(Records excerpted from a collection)
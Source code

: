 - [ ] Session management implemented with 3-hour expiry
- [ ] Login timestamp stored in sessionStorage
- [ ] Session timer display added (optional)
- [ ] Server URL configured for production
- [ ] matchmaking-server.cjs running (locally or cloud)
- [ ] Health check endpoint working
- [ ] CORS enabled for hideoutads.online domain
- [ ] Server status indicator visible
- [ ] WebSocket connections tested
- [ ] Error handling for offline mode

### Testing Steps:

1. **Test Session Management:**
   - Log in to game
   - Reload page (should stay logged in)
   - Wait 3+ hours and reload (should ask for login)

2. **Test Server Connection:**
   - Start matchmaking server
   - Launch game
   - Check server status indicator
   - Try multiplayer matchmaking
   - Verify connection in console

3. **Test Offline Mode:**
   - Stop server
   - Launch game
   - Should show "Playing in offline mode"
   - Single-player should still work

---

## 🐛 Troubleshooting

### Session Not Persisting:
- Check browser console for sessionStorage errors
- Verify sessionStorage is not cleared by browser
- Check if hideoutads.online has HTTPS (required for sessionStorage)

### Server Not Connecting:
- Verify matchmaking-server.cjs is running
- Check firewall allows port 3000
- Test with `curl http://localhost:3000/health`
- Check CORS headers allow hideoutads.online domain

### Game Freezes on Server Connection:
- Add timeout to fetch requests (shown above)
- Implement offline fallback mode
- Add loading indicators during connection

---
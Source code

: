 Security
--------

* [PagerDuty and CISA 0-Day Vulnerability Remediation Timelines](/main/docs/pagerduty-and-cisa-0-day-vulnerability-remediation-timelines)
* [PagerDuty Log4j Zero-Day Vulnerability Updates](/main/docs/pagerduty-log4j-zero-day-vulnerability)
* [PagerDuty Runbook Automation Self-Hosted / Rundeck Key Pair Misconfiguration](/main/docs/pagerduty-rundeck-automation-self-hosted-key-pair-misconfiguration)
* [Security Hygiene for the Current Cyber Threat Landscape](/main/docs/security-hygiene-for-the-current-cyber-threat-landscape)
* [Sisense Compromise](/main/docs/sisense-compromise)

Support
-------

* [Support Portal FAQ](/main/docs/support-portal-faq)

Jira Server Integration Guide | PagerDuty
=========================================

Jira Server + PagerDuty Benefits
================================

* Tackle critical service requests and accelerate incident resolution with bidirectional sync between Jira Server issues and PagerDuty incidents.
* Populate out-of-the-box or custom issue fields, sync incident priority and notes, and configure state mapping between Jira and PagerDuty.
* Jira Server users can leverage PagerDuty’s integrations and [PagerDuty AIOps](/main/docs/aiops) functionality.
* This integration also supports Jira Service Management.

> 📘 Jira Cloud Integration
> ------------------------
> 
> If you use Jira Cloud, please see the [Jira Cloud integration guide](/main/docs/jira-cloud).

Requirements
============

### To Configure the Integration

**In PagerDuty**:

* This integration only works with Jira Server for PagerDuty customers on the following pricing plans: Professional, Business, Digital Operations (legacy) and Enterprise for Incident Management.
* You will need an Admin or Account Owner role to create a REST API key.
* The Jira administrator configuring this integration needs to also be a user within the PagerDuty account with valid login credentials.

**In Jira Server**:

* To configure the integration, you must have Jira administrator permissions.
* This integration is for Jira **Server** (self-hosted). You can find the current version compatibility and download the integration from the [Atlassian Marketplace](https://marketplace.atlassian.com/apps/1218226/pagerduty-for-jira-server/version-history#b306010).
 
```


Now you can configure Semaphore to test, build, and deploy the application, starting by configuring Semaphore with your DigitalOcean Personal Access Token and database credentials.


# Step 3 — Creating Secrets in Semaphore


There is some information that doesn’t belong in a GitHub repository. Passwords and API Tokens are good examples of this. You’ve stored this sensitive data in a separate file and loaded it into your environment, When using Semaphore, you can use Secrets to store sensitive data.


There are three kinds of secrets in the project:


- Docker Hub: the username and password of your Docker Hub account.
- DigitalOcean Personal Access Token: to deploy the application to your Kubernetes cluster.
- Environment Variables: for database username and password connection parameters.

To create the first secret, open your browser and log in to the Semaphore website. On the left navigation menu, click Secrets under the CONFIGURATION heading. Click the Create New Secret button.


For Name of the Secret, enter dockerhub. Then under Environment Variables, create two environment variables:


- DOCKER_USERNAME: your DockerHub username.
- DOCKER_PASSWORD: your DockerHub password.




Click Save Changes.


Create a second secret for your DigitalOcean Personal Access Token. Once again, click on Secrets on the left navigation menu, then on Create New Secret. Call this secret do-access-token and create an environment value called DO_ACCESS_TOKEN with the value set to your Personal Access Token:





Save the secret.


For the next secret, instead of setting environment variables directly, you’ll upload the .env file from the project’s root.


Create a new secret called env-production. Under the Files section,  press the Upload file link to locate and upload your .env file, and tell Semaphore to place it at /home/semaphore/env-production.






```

■ **What is needed**:
Which lines of the records hold the string "running"? Copy each one.

■ **Task response**:
- [ ] matchmaking-server.cjs running (locally or cloud)
- Verify matchmaking-server.cjs is running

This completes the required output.